Albert Franzi Cros

Data Engineer Lead, Typeform

Albert Franzi is a Software Engineer who fell so in love with data that ended up as Data Engineer Lead in the Data Platform Team at Typeform. He believes in a world where distributed organizations can work together to build common and reusable tools to empower their users and projects. Albert deeply cares about unified data and models as well as data quality and enrichment.

He also has a secret plan to conquer the world with data, insights, and penguins.

Past sessions

Summit Europe 2020 Apache Spark Streaming in K8s with ArgoCD & Spark Operator

November 18, 2020 04:00 PM PT

Over the last year, we have been moving from a batch processing jobs setup with Airflow using EC2s to a powerful & scalable setup using Airflow & Spark in K8s.
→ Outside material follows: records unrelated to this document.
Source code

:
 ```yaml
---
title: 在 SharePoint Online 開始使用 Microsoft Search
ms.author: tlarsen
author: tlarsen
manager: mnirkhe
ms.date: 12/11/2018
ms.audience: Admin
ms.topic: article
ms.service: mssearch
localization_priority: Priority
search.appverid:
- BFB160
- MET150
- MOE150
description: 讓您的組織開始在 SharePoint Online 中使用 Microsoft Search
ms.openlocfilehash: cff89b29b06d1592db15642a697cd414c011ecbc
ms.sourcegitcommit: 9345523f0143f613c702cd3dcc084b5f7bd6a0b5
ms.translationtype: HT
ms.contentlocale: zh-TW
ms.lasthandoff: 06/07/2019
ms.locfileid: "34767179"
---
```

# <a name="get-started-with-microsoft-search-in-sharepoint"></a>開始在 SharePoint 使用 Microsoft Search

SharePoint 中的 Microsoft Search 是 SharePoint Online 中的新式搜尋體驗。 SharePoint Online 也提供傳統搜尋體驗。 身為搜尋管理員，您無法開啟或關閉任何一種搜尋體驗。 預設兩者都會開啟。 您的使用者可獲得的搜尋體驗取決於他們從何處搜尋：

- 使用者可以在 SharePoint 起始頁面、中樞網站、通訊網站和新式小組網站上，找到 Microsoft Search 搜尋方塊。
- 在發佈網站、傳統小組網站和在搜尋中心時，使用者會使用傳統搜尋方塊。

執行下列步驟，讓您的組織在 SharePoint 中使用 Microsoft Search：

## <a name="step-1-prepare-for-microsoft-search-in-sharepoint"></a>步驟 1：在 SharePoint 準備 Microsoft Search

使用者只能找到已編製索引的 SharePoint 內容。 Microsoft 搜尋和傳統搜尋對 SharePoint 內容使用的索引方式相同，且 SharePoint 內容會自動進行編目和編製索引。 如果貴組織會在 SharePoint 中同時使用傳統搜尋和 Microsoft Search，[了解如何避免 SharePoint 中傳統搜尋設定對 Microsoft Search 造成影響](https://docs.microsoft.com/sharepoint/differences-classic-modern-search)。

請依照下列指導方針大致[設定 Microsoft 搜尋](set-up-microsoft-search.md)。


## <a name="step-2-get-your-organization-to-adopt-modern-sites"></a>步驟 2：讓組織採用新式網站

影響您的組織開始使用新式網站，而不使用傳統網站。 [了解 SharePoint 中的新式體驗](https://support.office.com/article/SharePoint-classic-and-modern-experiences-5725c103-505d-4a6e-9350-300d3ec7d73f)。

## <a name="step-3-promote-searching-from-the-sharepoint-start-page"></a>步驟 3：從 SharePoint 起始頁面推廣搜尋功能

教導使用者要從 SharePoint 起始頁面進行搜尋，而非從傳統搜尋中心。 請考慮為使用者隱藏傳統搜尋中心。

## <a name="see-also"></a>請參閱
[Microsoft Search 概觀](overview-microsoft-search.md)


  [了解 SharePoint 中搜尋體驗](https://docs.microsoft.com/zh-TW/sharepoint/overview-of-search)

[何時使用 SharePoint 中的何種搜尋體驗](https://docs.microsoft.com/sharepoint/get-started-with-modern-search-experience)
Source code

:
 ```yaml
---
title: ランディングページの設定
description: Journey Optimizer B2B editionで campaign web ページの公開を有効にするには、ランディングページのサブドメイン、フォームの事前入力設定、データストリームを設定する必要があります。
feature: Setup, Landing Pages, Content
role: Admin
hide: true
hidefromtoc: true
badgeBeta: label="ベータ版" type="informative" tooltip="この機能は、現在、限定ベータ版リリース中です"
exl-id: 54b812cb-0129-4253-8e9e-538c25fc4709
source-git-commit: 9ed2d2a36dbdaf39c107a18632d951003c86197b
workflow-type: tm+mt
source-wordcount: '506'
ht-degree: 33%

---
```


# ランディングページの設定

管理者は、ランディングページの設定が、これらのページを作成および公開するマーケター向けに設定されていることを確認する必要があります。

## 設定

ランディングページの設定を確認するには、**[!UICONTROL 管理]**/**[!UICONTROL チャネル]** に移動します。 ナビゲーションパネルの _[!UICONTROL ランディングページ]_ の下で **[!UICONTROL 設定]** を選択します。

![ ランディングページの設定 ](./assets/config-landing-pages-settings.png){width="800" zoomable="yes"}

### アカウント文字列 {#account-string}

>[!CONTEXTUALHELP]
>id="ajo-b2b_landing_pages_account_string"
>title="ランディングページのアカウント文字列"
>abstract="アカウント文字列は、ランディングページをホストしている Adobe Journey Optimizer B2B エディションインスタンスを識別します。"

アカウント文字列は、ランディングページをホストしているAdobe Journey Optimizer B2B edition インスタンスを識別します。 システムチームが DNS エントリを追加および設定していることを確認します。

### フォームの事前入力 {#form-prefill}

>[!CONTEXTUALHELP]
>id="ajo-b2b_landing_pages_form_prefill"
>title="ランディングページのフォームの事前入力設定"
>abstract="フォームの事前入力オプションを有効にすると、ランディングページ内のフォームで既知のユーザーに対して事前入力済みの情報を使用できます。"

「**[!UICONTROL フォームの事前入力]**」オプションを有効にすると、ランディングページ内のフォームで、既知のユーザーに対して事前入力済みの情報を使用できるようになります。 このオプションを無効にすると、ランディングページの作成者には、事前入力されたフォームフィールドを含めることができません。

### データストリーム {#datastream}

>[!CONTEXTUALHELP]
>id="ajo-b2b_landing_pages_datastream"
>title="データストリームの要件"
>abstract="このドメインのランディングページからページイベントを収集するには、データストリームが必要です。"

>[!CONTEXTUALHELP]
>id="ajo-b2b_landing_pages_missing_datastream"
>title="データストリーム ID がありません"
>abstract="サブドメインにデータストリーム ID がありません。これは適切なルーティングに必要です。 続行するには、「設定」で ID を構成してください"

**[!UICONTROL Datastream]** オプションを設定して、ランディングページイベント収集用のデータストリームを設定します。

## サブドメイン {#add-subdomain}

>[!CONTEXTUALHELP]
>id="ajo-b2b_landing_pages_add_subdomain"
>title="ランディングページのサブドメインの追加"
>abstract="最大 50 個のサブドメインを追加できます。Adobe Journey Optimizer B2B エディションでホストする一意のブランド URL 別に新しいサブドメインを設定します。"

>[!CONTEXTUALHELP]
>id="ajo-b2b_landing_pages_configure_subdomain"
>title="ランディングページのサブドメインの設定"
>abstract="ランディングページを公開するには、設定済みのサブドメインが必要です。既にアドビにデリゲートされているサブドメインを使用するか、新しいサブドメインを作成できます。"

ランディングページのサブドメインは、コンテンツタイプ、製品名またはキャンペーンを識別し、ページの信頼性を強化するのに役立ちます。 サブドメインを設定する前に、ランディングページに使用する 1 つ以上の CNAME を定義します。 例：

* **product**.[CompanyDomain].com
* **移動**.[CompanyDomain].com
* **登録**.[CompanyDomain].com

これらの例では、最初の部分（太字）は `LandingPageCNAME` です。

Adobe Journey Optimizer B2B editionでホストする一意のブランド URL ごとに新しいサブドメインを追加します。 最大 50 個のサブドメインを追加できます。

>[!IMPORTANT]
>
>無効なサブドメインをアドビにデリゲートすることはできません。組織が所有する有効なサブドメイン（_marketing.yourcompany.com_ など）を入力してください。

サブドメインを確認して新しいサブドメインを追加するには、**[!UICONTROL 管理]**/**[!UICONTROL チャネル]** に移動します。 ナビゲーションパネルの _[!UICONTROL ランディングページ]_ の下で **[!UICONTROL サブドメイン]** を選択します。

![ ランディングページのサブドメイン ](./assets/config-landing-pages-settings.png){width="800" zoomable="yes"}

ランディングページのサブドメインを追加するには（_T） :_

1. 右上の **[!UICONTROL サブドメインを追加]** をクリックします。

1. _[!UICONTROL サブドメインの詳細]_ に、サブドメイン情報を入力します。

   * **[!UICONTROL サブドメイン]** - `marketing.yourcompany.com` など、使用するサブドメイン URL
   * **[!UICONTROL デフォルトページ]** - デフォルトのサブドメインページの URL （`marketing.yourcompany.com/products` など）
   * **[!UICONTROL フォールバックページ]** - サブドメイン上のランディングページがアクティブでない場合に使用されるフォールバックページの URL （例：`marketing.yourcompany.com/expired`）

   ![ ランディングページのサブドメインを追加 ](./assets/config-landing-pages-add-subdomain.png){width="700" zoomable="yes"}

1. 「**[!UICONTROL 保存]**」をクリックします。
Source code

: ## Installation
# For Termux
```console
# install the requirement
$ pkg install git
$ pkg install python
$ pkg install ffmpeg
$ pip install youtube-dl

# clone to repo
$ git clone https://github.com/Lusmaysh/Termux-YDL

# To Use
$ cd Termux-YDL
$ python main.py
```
The increasing need of moving forward with all the technology changes, the new community advances, and multidisciplinary teams, forced us to design a solution where we were able to run multiple Spark versions at the same time by avoiding duplicating infrastructure and simplifying its deployment, maintenance, and development.

In our talk, we will be covering our journey about how we ended up with a CI/CD setup composed by a Spark Streaming job in K8s consuming from Kafka, using the Spark Operator and deploying with ArgoCD.

This talk aims to provide an holistic view: from the early and more rudimentary model - batch setup in Airflow & EC2 instances - to the current and more sophisticated one - a streaming with CI/CD in K8s.

Speaker: Albert Franzi Cros

Summit 2019 Modular Apache Spark: Transform Your Code in Pieces NA

April 24, 2019 05:00 PM PT

Divide and you will conquer Apache Spark. It's quite common to develop a papyrus script where people try to initialize spark, read paths, execute all the logic and write the result. Even, we found scripts where all the spark transformations are done in a simple method with tones of lines. That means the code is difficult to test, to maintain and to read. Well, that means bad code.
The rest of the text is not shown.